感動のバトンを持ち続けよう 〜第85回 歯科医師夫婦のつれづれ手帖
歯科医師夫婦のつれづれ手帖は、歯科医院を共に営む夫(真面目なのでここではマジオ君)とともに、医院を訪れる患者さんに自分たちの人となりを知ってもらいたいという気持ちから、2014年から院内新聞の一角に書き始めた小さな文章。
なんだかんだで続いています。
ルールは2つだけ。
1 必ず毎月、どちらかが書く。
2 内容は、歯科治療以外の事とする。(時々ルール違反あり)
第85回 感動のバトンを持ち続けよう
人は、誰かから何かをもらうと、他の人にもそれを渡したくなるという習性があると思う。
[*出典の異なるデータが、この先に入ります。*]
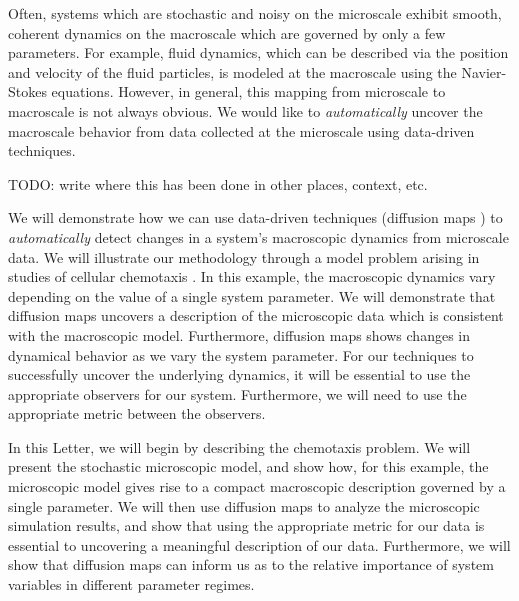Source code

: \documentclass[prl, reprint, final, showkeys]{revtex4-1}
\begin{document}

\maketitle

 
Often, systems which are stochastic and noisy on the microscale exhibit smooth, coherent dynamics on the macroscale which are governed by only a few parameters.
%
For example, fluid dynamics, which can be described via the position and velocity of the fluid particles, is modeled at the macroscale using the Navier-Stokes equations.
%
However, in general, this mapping from microscale to macroscale is not always obvious.
%
We would like to {\em automatically} uncover the macroscale behavior from data collected at the microscale using data-driven techniques.

TODO: write where this has been done in other places, context, etc.

We will demonstrate how we can use data-driven techniques (diffusion maps \cite{coifman2005geometric}) to {\em automatically} detect changes in a system's macroscopic dynamics from microscale data.
%
We will illustrate our methodology through a model problem arising in studies of cellular chemotaxis \cite{othmer2000diffusion}.
%
In this example, the macroscopic dynamics vary depending on the value of a single system parameter.
%
We will demonstrate that diffusion maps uncovers a description of the microscopic data which is consistent with the macroscopic model.
%
Furthermore, diffusion maps shows changes in dynamical behavior as we vary the system parameter. 
%
For our techniques to successfully uncover the underlying dynamics, it will be essential to use the appropriate observers for our system.
%
Furthermore, we will need to use the appropriate metric between the observers.

In this Letter, we will begin by describing the chemotaxis problem.
%
We will present the stochastic microscopic model, and show how, for this example, the microscopic model gives rise to a compact macroscopic description governed by a single parameter.
%
We will then use diffusion maps to analyze the microscopic simulation results, and show that using the appropriate metric for our data is essential to uncovering a meaningful description of our data.
%
Furthermore, we will show that diffusion maps can inform us as to the relative importance of system variables in different parameter regimes.
\end{document}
一般の読者が投稿するある冊子で見つけた「マスクリレー」という話。スーパーでマスクを落としてしまい困 っていたところ、後ろから「はい、マスク」と新品のマスクを手渡してくれた方がいたというのだ。それだけでも嬉しかったのに、その方はなんと「はい、これも。おニューだよ」ともう一枚差し出した。 「え、一枚で十分です」驚いてそういうと、「これは予備。今度誰か困っているのを見たら、渡してくれ るかな。「マスクリレー」よ」。それ以来、この作者は毎日5枚入りのマスクを持ち歩くようになったそ うだが、まだ「次の走者」は現れていないとか。それでも、鞄の中のマスクを見るたびに、「いつか私 も」と優しい気持ちになるそうだ。
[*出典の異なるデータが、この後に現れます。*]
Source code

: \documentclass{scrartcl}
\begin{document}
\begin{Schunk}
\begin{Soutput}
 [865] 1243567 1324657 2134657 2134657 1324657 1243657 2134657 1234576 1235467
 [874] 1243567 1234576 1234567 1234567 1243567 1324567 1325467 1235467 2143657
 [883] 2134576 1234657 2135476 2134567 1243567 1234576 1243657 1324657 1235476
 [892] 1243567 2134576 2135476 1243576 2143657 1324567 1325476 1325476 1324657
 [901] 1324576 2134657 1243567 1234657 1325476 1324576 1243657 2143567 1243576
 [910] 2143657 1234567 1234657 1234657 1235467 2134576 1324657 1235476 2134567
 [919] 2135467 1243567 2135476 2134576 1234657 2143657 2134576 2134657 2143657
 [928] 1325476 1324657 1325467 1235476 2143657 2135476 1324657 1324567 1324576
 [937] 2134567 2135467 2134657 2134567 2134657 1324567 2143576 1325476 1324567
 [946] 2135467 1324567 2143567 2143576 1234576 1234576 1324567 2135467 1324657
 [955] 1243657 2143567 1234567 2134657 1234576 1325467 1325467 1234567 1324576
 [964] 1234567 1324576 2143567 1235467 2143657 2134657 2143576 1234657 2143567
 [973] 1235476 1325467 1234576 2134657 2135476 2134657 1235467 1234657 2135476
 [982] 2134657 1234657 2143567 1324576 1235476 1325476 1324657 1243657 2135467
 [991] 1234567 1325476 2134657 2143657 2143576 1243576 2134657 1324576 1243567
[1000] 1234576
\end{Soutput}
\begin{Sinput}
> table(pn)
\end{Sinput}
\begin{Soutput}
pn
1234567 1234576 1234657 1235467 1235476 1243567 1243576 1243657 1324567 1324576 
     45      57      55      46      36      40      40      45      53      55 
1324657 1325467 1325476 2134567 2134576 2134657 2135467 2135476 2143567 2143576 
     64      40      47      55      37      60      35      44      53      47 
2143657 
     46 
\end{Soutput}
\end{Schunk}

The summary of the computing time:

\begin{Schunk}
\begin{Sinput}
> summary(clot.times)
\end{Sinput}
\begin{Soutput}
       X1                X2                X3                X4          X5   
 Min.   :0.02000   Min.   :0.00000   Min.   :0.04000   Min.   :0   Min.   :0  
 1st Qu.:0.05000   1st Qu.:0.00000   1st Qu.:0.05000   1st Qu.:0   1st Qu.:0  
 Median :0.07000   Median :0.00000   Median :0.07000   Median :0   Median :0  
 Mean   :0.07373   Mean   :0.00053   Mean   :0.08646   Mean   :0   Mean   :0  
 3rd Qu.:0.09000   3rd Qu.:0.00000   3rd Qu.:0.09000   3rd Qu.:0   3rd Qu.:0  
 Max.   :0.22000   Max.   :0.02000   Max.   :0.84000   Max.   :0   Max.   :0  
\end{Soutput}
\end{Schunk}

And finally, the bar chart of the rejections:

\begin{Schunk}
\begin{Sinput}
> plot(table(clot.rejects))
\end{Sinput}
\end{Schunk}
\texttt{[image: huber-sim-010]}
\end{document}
この話を聞いて、昔、ロンドンの地下鉄の中に貼られていた利用者による「地下鉄エピソード」の一話を思い出した。ある医学生の若者が、電車の中で来たる試験に備えて問題集(イギリスの医学部でよく使われる本で、 医学生たちがつけたニックネームがあるのだがどうしても思い出せないので、仮に「ラビット」とする)を開いていた。緊張と不安で押しつぶされそうで、おそらくすごい形相でラビットと向き合ってい たのだろう。誰かが肩を「トントン」と叩くまで、自分がどこにいるのかさえも忘れていた。顔を上げると、中年の紳士が目の前に立っていて、「ラビットか。懐かしいな。大丈夫、絶対受かるよ」と親指を立ててみせた。そのスマイルは本当に優しく自信に溢れ、厳しい試験を前に自分を失いそうになっていたその学生は、思わぬ先輩の登場に勇気を取り戻したそうだ。
その後医師となって10年ほどたったその元学生は、「私はあれからずっと、電車の中でラビットを 開いている学生を探し続けている。」と話を結んでいた。自分が受け取った勇気のバトンを、同じ境遇の若者に渡したいと思いながら、10年もの時間を待ち続けているという話に、ぶるっと感動したことを覚えている。
人から温かい何かを渡されたら、それをまた誰かに渡したくなるのは人の常。実際にそれをする のは案外難しいが、「その時」を待つ時間もまた幸せ。それに、「自分も」と思ってもらえることを誰かに渡すことができればそれは渡した本人にとってもこの上なく嬉しい。「情けは人のためならず」 である。(文 のあみ)
どうしても思い出せない「問題集」の名前
ロンドンの地下鉄「Tube」は、東京の地下鉄に比べると小さくて、とても狭い。今はどうかわからないが、東京の地下鉄のように広告のチラシや、モニターでCMが流れたりすることもなく、シンプルなものである。そんな中で、地下鉄にちなんだエピソードが車両のいろんなところに貼られる、というイベントにでくわしたしたことがある。今回紹介したのはその時に見つけたものの一つで、医学生の大変さは世界中どこでも一緒なんだなと思ったと同時に、最後の一言にとても感動し、それから何年も経った今も思い出す。しかし、どうしても思い出せないのがこの「問題集(もしくは参考書)の名前。イギリスの医大生なら誰もが知っているもので、皮肉を込めた可愛らしいニックネームがつけられていたとその文章にはあったのだが、そのニックネームがどうしても思い出せない。Rat and Cat ? Rabbit and dog? そんな感じだったと思うのだが、どんなにグーグルで検索してみても、それらしい名前は見つからず、あれは幻だったのか?とまで思う。
もし、このブログをみて、「あれのことかな?」と心当たりがある方がいたら、教えてほしい!
まあ、わかったからどうなるということでもないのだが、幻を院内新聞に書いたわけではない、と思って安心したいので、ぜひご協力を(^-^)。